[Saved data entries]
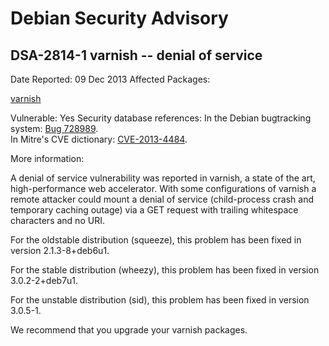 
Debian Security Advisory
========================


DSA-2814-1 varnish -- denial of service
---------------------------------------



Date Reported:
09 Dec 2013
Affected Packages:

[varnish](https://packages.debian.org/src:varnish)

Vulnerable:
Yes
Security database references:
In the Debian bugtracking system: [Bug 728989](https://bugs.debian.org/cgi-bin/bugreport.cgi?bug=728989).  
In Mitre's CVE dictionary: [CVE-2013-4484](https://security-tracker.debian.org/tracker/CVE-2013-4484).  

More information:

A denial of service vulnerability was reported in varnish, a state of
the art, high-performance web accelerator. With some configurations of
varnish a remote attacker could mount a denial of service (child-process
crash and temporary caching outage) via a GET request with trailing
whitespace characters and no URI.


For the oldstable distribution (squeeze), this problem has been fixed in
version 2.1.3-8+deb6u1.


For the stable distribution (wheezy), this problem has been fixed in
version 3.0.2-2+deb7u1.


For the unstable distribution (sid), this problem has been fixed in
version 3.0.5-1.


We recommend that you upgrade your varnish packages.





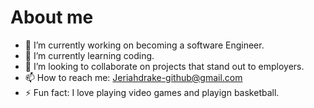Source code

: # About me

- 🔭 I’m currently working on becoming a software Engineer.
- 🌱 I’m currently learning coding.
- 👯 I’m looking to collaborate on projects that stand out to employers.
- 📫 How to reach me: Jeriahdrake-github@gmail.com
- ⚡ Fun fact: I love playing video games and playign basketball.
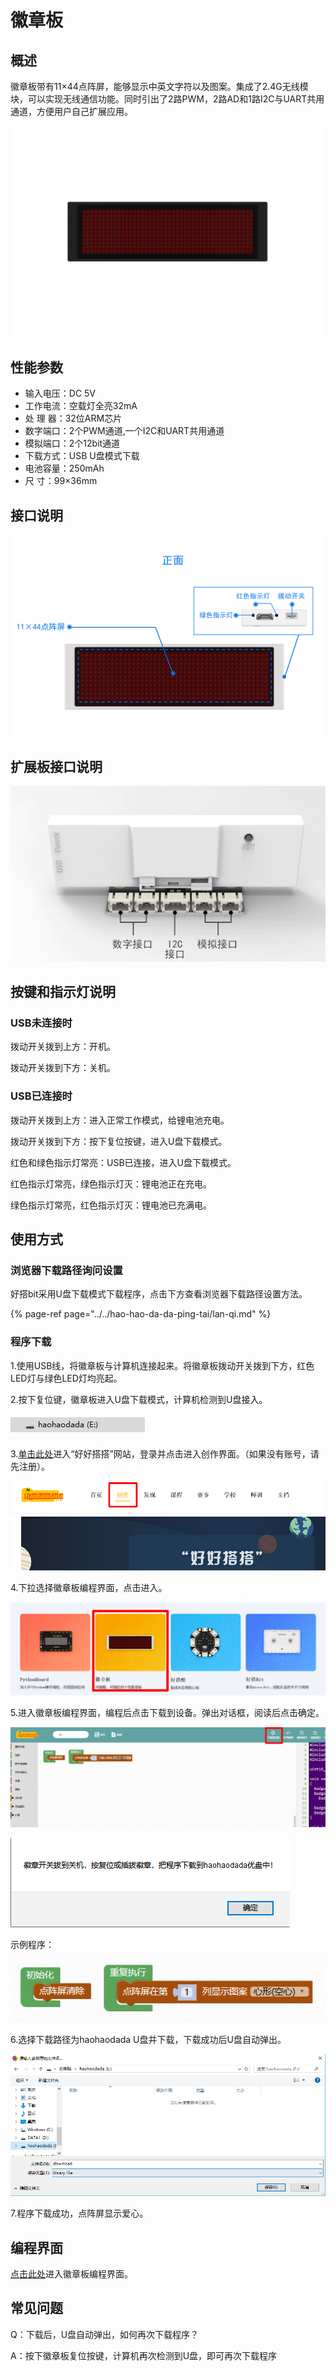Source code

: # 徽章板

## 概述

徽章板带有11×44点阵屏，能够显示中英文字符以及图案。集成了2.4G无线模块，可以实现无线通信功能。同时引出了2路PWM，2路AD和1路I2C与UART共用通道，方便用户自己扩展应用。

![](../.gitbook/assets/huizhang-1.png)

## 性能参数

* 输入电压：DC 5V
* 工作电流：空载灯全亮32mA
* 处 理 器：32位ARM芯片
* 数字端口：2个PWM通道,一个I2C和UART共用通道
* 模拟端口：2个12bit通道
* 下载方式：USB U盘模式下载
* 电池容量：250mAh
* 尺    寸：99×36mm

## 接口说明

![](../.gitbook/assets/huizhang-2.png)

## 扩展板接口说明

![](../.gitbook/assets/huizhang-4.png)

## 按键和指示灯说明

### USB未连接时

拨动开关拨到上方：开机。

拨动开关拨到下方：关机。

### USB已连接时

拨动开关拨到上方：进入正常工作模式，给锂电池充电。

拨动开关拨到下方：按下复位按键，进入U盘下载模式。

红色和绿色指示灯常亮：USB已连接，进入U盘下载模式。

红色指示灯常亮，绿色指示灯灭：锂电池正在充电。

绿色指示灯常亮，红色指示灯灭：锂电池已充满电。

## 使用方式

### 浏览器下载路径询问设置

好搭bit采用U盘下载模式下载程序，点击下方查看浏览器下载路径设置方法。

{% page-ref page="../../hao-hao-da-da-ping-tai/lan-qi.md" %}

### 程序下载

1.使用USB线，将徽章板与计算机连接起来。将徽章板拨动开关拨到下方，红色LED灯与绿色LED灯均亮起。

2.按下复位键，徽章板进入U盘下载模式，计算机检测到U盘接入。

![](../.gitbook/assets/haodabit-3.png)

3.[单击此处](http://www.haohaodada.com)进入“好好搭搭”网站，登录并点击进入创作界面。（如果没有账号，请先注册）。

![](../.gitbook/assets/huizhang-3.png)

4.下拉选择徽章板编程界面，点击进入。

![](../.gitbook/assets/huizhang-5.png)

5.进入徽章板编程界面，编程后点击下载到设备。弹出对话框，阅读后点击确定。

![](../.gitbook/assets/huizhang-6.png)

![](../.gitbook/assets/huizhang-7.png)

示例程序：

![](../.gitbook/assets/huizhang-9.png)

6.选择下载路径为haohaodada U盘并下载，下载成功后U盘自动弹出。

![](../.gitbook/assets/huizhang-8.png)

7.程序下载成功，点阵屏显示爱心。


## 编程界面

[点击此处](http://haohaodada.com/hz/)进入徽章板编程界面。

## 常见问题

Q：下载后，U盘自动弹出，如何再次下载程序？

A：按下徽章板复位按键，计算机再次检测到U盘，即可再次下载程序

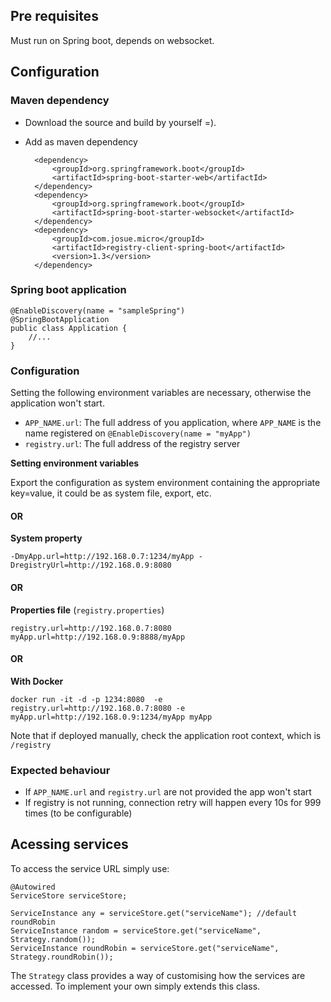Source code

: ## Pre requisites
Must run on Spring boot, depends on websocket.

## Configuration

### Maven dependency
- Download the source and build by yourself =).
- Add as maven dependency

        <dependency>
            <groupId>org.springframework.boot</groupId>
            <artifactId>spring-boot-starter-web</artifactId>
        </dependency>
        <dependency>
            <groupId>org.springframework.boot</groupId>
            <artifactId>spring-boot-starter-websocket</artifactId>
        </dependency>
        <dependency>
            <groupId>com.josue.micro</groupId>
            <artifactId>registry-client-spring-boot</artifactId>
            <version>1.3</version>
        </dependency>

### Spring boot application

    @EnableDiscovery(name = "sampleSpring")
    @SpringBootApplication
    public class Application {
        //...
    }

### Configuration
Setting the following environment variables are necessary, otherwise the application won't start.

- `APP_NAME.url`: The full address of you application, where `APP_NAME` is the name registered on `@EnableDiscovery(name = "myApp")`
- `registry.url`: The full address of the registry server


**Setting environment variables**

Export the configuration as system environment containing the appropriate key=value, it could be as system file, export, etc.


#### OR

**System property**

    -DmyApp.url=http://192.168.0.7:1234/myApp -DregistryUrl=http://192.168.0.9:8080

#### OR

**Properties file** (`registry.properties`)

    registry.url=http://192.168.0.7:8080
    myApp.url=http://192.168.0.9:8888/myApp

#### OR

**With Docker**

    docker run -it -d -p 1234:8080  -e registry.url=http://192.168.0.7:8080 -e myApp.url=http://192.168.0.9:1234/myApp myApp


Note that if deployed manually, check the application root context, which is `/registry`

### Expected behaviour
- If `APP_NAME.url` and `registry.url` are not provided the app won't start
- If registry is not running, connection retry will happen every 10s for 999 times (to be configurable)

## Acessing services
To access the service URL simply use:
   
    @Autowired
    ServiceStore serviceStore;
    
    ServiceInstance any = serviceStore.get("serviceName"); //default roundRobin
    ServiceInstance random = serviceStore.get("serviceName", Strategy.random());
    ServiceInstance roundRobin = serviceStore.get("serviceName", Strategy.roundRobin());
    
The `Strategy` class provides a way of customising how the services are accessed. To implement your own simply extends this class.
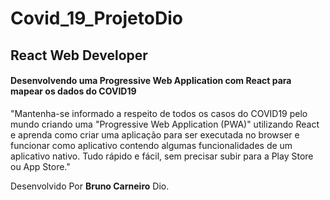 # Covid_19_ProjetoDio

## React Web Developer

 #### **Desenvolvendo uma Progressive Web Application com React para mapear os dados do COVID19**  
 
"Mantenha-se informado a respeito de todos os casos do COVID19 pelo mundo criando uma "Progressive Web Application (PWA)" utilizando React e aprenda como criar uma aplicação para ser executada no browser e funcionar como aplicativo contendo algumas funcionalidades de um aplicativo nativo. Tudo rápido e fácil, sem precisar subir para a Play Store ou App Store."


Desenvolvido Por  **Bruno Carneiro** Dio.
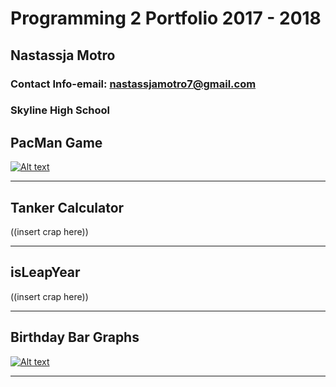 # Programming 2 Portfolio 2017 - 2018
## Nastassja Motro
### Contact Info-email: [nastassjamotro7@gmail.com](mailto:nastassjamotro7@gmail.com)
### Skyline High School

## PacMan Game
[![Alt text](https://nastassjamotro.github.io/Programming-2-Portfolio/img/PacMan.png "PacMan Game")](https://nastassjamotro.github.io/Programming-2-Portfolio/PacMan)

-----
## Tanker Calculator

((insert crap here))

-----
## isLeapYear

((insert crap here))

-----

## Birthday Bar Graphs
[![Alt text](https://nastassjamotro.github.io/Programming-2-Portfolio/img/BarGraphs.png)](https://nastassjamotro.github.io/Programming-2-Portfolio/BarGraph)

-----

##


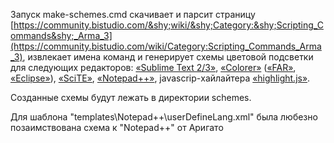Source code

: Запуск make-schemes.cmd скачивает и парсит страницу
[https://community.bistudio.com/&shy;wiki/&shy;Category:&shy;Scripting_Commands&shy;_Arma_3](https://community.bistudio.com/wiki/Category:Scripting_Commands_Arma_3),
извлекает имена команд и генерирует схемы цветовой подсветки для следующих редакторов:
[«Sublime Text 2/3»](http://www.sublimetext.com/3),
[«Colorer»](https://ru.wikipedia.org/wiki/Colorer) ([«FAR»](http://www.farmanager.com/download.php?l=ru), [«Eclipse»](https://eclipse.org/downloads/)),
[«SciTE»](https://bitbucket.org/scite-ru/scite-ru.bitbucket.org/wiki/Home),
[«Notepad++»](https://notepad-plus-plus.org/),
javascrip-хайлайтера [«highlight.js»](http://softwaremaniacs.org/soft/highlight).

Созданные схемы будут лежать в директории schemes.

Для шаблона "templates\Notepad++\userDefineLang.xml" была любезно позаимствована схема к "Notepad++" от Аригато

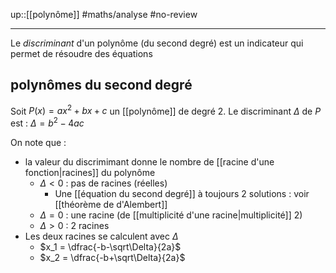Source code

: up::[[polynôme]]
#maths/analyse #no-review 

----

Le _discriminant_ d'un polynôme (du second degré) est un indicateur qui permet de résoudre des équations

## polynômes du second degré
Soit $P(x) = ax^2 + bx + c$ un [[polynôme]] de degré 2.
Le discriminant $\Delta$ de $P$ est :
$\Delta = b^2 - 4ac$

On note que :
 - la valeur du discrimimant donne le nombre de [[racine d'une fonction|racines]] du polynôme
     - $\Delta < 0$ : pas de racines (réelles)
         - Une [[équation du second degré]] à toujours 2 solutions : voir [[théorème de d'Alembert]]
     - $\Delta = 0$ : une racine (de [[multiplicité d'une racine|multiplicité]] 2)
     - $\Delta > 0$ : 2 racines
 - Les deux racines se calculent avec $\Delta$
     - $x_1 = \dfrac{-b-\sqrt\Delta}{2a}$
     - $x_2 = \dfrac{-b+\sqrt\Delta}{2a}$

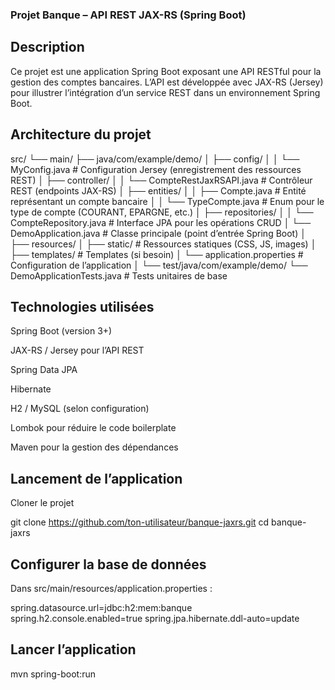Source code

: ### Projet Banque – API REST JAX-RS (Spring Boot)
## Description

Ce projet est une application Spring Boot exposant une API RESTful pour la gestion des comptes bancaires.
L’API est développée avec JAX-RS (Jersey) pour illustrer l’intégration d’un service REST dans un environnement Spring Boot.

## Architecture du projet
src/
└── main/
├── java/com/example/demo/
│   ├── config/
│   │   └── MyConfig.java            # Configuration Jersey (enregistrement des ressources REST)
│   ├── controller/
│   │   └── CompteRestJaxRSAPI.java  # Contrôleur REST (endpoints JAX-RS)
│   ├── entities/
│   │   ├── Compte.java              # Entité représentant un compte bancaire
│   │   └── TypeCompte.java          # Enum pour le type de compte (COURANT, EPARGNE, etc.)
│   ├── repositories/
│   │   └── CompteRepository.java    # Interface JPA pour les opérations CRUD
│   └── DemoApplication.java         # Classe principale (point d’entrée Spring Boot)
│
├── resources/
│   ├── static/                      # Ressources statiques (CSS, JS, images)
│   ├── templates/                   # Templates (si besoin)
│   └── application.properties       # Configuration de l’application
│
└── test/java/com/example/demo/
└── DemoApplicationTests.java    # Tests unitaires de base

## Technologies utilisées

Spring Boot (version 3+)

JAX-RS / Jersey pour l’API REST

Spring Data JPA

Hibernate

H2 / MySQL (selon configuration)

Lombok pour réduire le code boilerplate

Maven pour la gestion des dépendances

## Lancement de l’application

Cloner le projet

git clone https://github.com/ton-utilisateur/banque-jaxrs.git
cd banque-jaxrs


## Configurer la base de données
Dans src/main/resources/application.properties :

spring.datasource.url=jdbc:h2:mem:banque
spring.h2.console.enabled=true
spring.jpa.hibernate.ddl-auto=update


## Lancer l’application

mvn spring-boot:run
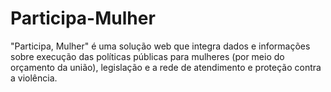 Participa-Mulher
================

"Participa, Mulher" é uma solução web que integra  dados e informações sobre execução das políticas públicas para mulheres (por meio do orçamento da união), legislação e a rede de atendimento e proteção contra a violência.
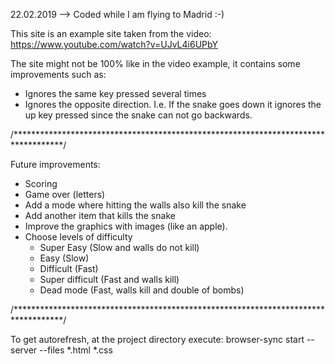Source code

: 22.02.2019  --> Coded while I am flying to Madrid :-)


This site is an example site taken from the video: https://www.youtube.com/watch?v=UJvL4i6UPbY



The site might not be 100% like in the video example, it contains some 
improvements such as:

+ Ignores the same key pressed several times
+ Ignores the opposite direction. I.e. If the snake goes down it ignores
	the up key pressed since the snake can not go backwards.

/***********************************************************************************/

Future improvements:
+ Scoring
+ Game over (letters)
+ Add a mode where hitting the walls also kill the snake
+ Add another item that kills the snake
+ Improve the graphics with images (like an apple).
+ Choose levels of difficulty
	+ Super Easy (Slow and walls do not kill)
	+ Easy (Slow)
	+ Difficult (Fast)
	+ Super difficult (Fast and walls kill)
	+ Dead mode (Fast, walls kill and double of bombs)

/***********************************************************************************/

To get autorefresh, at the project directory execute:
	browser-sync start --server --files *.html *.css
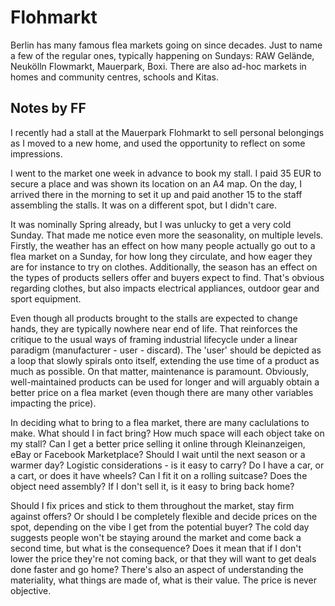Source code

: # Flohmarkt

Berlin has many famous flea markets going on since decades. Just to name a few of the regular ones, typically happening on Sundays: RAW Gelände, Neukölln Flowmarkt, Mauerpark, Boxi. There are also ad-hoc markets in homes and community centres, schools and Kitas.

## Notes by FF

I recently had a stall at the Mauerpark Flohmarkt to sell personal belongings as I moved to a new home, and used the opportunity to reflect on some impressions.

I went to the market one week in advance to book my stall. I paid 35 EUR to secure a place and was shown its location on an A4 map. On the day, I arrived there in the morning to set it up and paid another 15 to the staff assembling the stalls. It was on a different spot, but I didn't care.

It was nominally Spring already, but I was unlucky to get a very cold Sunday. That made me notice even more the seasonality, on multiple levels. Firstly, the weather has an effect on how many people actually go out to a flea market on a Sunday, for how long they circulate, and how eager they are for instance to try on clothes. Additionally, the season has an effect on the types of products sellers offer and buyers expect to find. That's obvious regarding clothes, but also impacts electrical appliances, outdoor gear and sport equipment.

Even though all products brought to the stalls are expected to change hands, they are typically nowhere near end of life. That reinforces the critique to the usual ways of framing industrial lifecycle under a linear paradigm (manufacturer - user - discard). The 'user' should be depicted as a loop that slowly spirals onto itself, extending the use time of a product as much as possible. On that matter, maintenance is paramount. Obviously, well-maintained products can be used for longer and will arguably obtain a better price on a flea market (even though there are many other variables impacting the price). 

In deciding what to bring to a flea market, there are many caclulations to make. What should I in fact bring? How much space will each object take on my stall? Can I get a better price selling it online through Kleinanzeigen, eBay or Facebook Marketplace? Should I wait until the next season or a warmer day? Logistic considerations - is it easy to carry? Do I have a car, or a cart, or does it have wheels? Can I fit it on a rolling suitcase? Does the object need assembly? If I don't sell it, is it easy to bring back home?

Should I fix prices and stick to them throughout the market, stay firm against offers? Or should I be completely flexible and decide prices on the spot, depending on the vibe I get from the potential buyer? The cold day suggests people won't be staying around the market and come back a second time, but what is the consequence? Does it mean that if I don't lower the price they're not coming back, or that they will want to get deals done faster and go home? There's also an aspect of understanding the materiality, what things are made of, what is their value. The price is never objective.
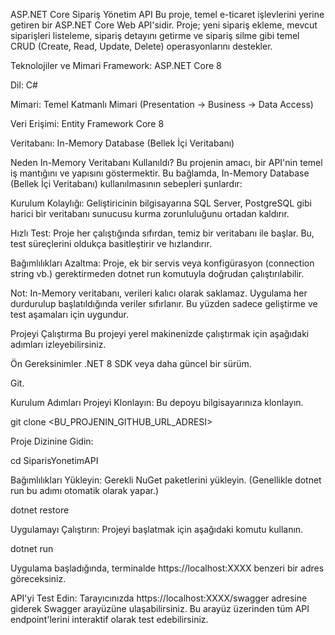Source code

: ASP.NET Core Sipariş Yönetim API
Bu proje, temel e-ticaret işlevlerini yerine getiren bir ASP.NET Core Web API'sidir. Proje; yeni sipariş ekleme, mevcut siparişleri listeleme, sipariş detayını getirme ve sipariş silme gibi temel CRUD (Create, Read, Update, Delete) operasyonlarını destekler.

Teknolojiler ve Mimari
Framework: ASP.NET Core 8

Dil: C#

Mimari: Temel Katmanlı Mimari (Presentation -> Business -> Data Access)

Veri Erişimi: Entity Framework Core 8

Veritabanı: In-Memory Database (Bellek İçi Veritabanı) 

Neden In-Memory Veritabanı Kullanıldı?
Bu projenin amacı, bir API'nin temel iş mantığını ve yapısını göstermektir. Bu bağlamda, In-Memory Database (Bellek İçi Veritabanı) kullanılmasının sebepleri şunlardır:

Kurulum Kolaylığı: Geliştiricinin bilgisayarına SQL Server, PostgreSQL gibi harici bir veritabanı sunucusu kurma zorunluluğunu ortadan kaldırır.

Hızlı Test: Proje her çalıştığında sıfırdan, temiz bir veritabanı ile başlar. Bu, test süreçlerini oldukça basitleştirir ve hızlandırır.

Bağımlılıkları Azaltma: Proje, ek bir servis veya konfigürasyon (connection string vb.) gerektirmeden dotnet run komutuyla doğrudan çalıştırılabilir.

Not: In-Memory veritabanı, verileri kalıcı olarak saklamaz. Uygulama her durdurulup başlatıldığında veriler sıfırlanır. Bu yüzden sadece geliştirme ve test aşamaları için uygundur.

Projeyi Çalıştırma
Bu projeyi yerel makinenizde çalıştırmak için aşağıdaki adımları izleyebilirsiniz.

Ön Gereksinimler
.NET 8 SDK veya daha güncel bir sürüm.

Git.

Kurulum Adımları
Projeyi Klonlayın:
Bu depoyu bilgisayarınıza klonlayın.

git clone <BU_PROJENIN_GITHUB_URL_ADRESI>

Proje Dizinine Gidin:

cd SiparisYonetimAPI

Bağımlılıkları Yükleyin:
Gerekli NuGet paketlerini yükleyin. (Genellikle dotnet run bu adımı otomatik olarak yapar.)

dotnet restore

Uygulamayı Çalıştırın:
Projeyi başlatmak için aşağıdaki komutu kullanın.

dotnet run

Uygulama başladığında, terminalde https://localhost:XXXX benzeri bir adres göreceksiniz.

API'yi Test Edin:
Tarayıcınızda https://localhost:XXXX/swagger adresine giderek Swagger arayüzüne ulaşabilirsiniz. Bu arayüz üzerinden tüm API endpoint'lerini interaktif olarak test edebilirsiniz.
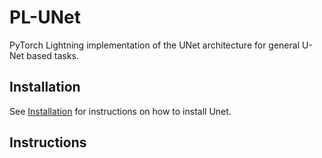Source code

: # PL-UNet

PyTorch Lightning implementation of the UNet architecture for general U-Net based tasks.

## Installation

See [Installation](docs/Installation.md) for instructions on how to install Unet.

## Instructions


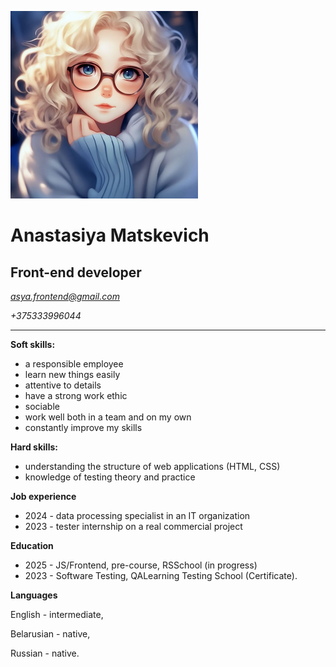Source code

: ![avatar](./anime_avatar.png)

# **Anastasiya Matskevich**
## Front-end developer
*asya.frontend@gmail.com* 

*+375333996044*
***



**Soft skills:**
* a responsible employee 
* learn new things easily 
* attentive to details 
* have a strong work ethic
* sociable 
* work well both in a team and on my own 
* constantly improve my skills

**Hard skills:**
* understanding the structure of web applications (HTML, CSS)
* knowledge of testing theory and practice


**Job experience**
* 2024 - data processing specialist in an IT organization
* 2023 - tester internship on a real commercial project

**Education**
* 2025 - JS/Frontend, pre-course, RSSchool (in progress)
* 2023 - Software Testing, QALearning Testing School (Certificate).

**Languages**

English - intermediate,

Belarusian - native,

Russian - native.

◆ What to do
Make an exact copy of the records from their first line through the line containing "crash and temporary", both ends included, with the pictures omitted.

◆ Your solution
Debian Security Advisory
========================


DSA-2814-1 varnish -- denial of service
---------------------------------------



Date Reported:
09 Dec 2013
Affected Packages:

[varnish](https://packages.debian.org/src:varnish)

Vulnerable:
Yes
Security database references:
In the Debian bugtracking system: [Bug 728989](https://bugs.debian.org/cgi-bin/bugreport.cgi?bug=728989).  
In Mitre's CVE dictionary: [CVE-2013-4484](https://security-tracker.debian.org/tracker/CVE-2013-4484).  

More information:

A denial of service vulnerability was reported in varnish, a state of
the art, high-performance web accelerator. With some configurations of
varnish a remote attacker could mount a denial of service (child-process
crash and temporary caching outage) via a GET request with trailing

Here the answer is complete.